A few words on culinary precisions
Culinary precisions are those rules you've learned trought tradition, or what cookbooks (or celebrity chefs) tell you to do, when you deal with food. A couple of examples were mentioned above, as far as I know both are false. However, culinary precisions might also be true. Hervé This has suggested dividing them into five categories:
  1. seem wrong and are wrong
    (if you reverse whisking direction while whipping cream, the cream will be "whipped down" again)
  2. seem wrong but are true
  3. seem true and are true
  4. seem true but are wrong
    (searing the meat...)
  5. uncertain precisions
    (ambiguous questions, "depends on"-type of problems, none-clear-cut status, "depending on variety")
Hence, the objective of collecting and testing culinary precisions is not a scientific crusade against tradition. Indeed, category 2 is maybe among the most interesting, and might be an arena in which tradition and science can meet to exchange knowledge and experience.
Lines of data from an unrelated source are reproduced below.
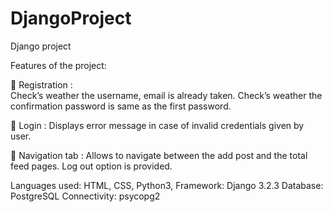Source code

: # DjangoProject

Django project

Features of the project:

	Registration  :    
            Check’s weather the username, email is already taken.
            Check’s weather the confirmation password is same as the first password.
            
	Login  :
                Displays error message in case of invalid credentials given by user.

	 Navigation tab :
              Allows to navigate between the add post and the total feed pages.
	            Log out option is provided.
 
 

Languages used: HTML, CSS, Python3, Framework: Django 3.2.3
 Database: PostgreSQL 
Connectivity: psycopg2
Why collecting culinary precision? Food is deeply rooted in tradition and crafts. In our modernised world knowledge of this kind runs the risk of being forgotten. In itself this is sufficient motivation, especially since many such traditions are not written records, but handed down from person to person. Also, there is the educational potential, as I'll comment on in part 3. Furthermore, it might even help cooks and others making good food. And finally, I think it could be great fun :)

What is needed in exploration of culinary precisions?
In my opinion, there are three aspects that might be interesting to explore:
  1. creating a web-based database of culinary precisions, preferably with numerous participants
  2. developing a coherent system for rationalising/analysing culinary precisions
  3. use this to engage students, and others, in scientific exploration (nature of science-type activities)
Each of these points features a number of subquestions. I deal with the first one below, the other two are being discussed in the following blogposts.

A web-based database
It is said that culinary precisions are being collected in several countries. Different countries have different cuisines, but do also share common traits. Collecting all the precisions in one common base would ease comparison, and possibly save quite a lot of time and effort. Double/triple/quadruple work is avoided, and a higher number of precisions might be collected. Alternatively, one can compare one's testing of a precision with the same or similar precisions from other countries. Databases are searchable and sortable, allowing for analysis and comparison.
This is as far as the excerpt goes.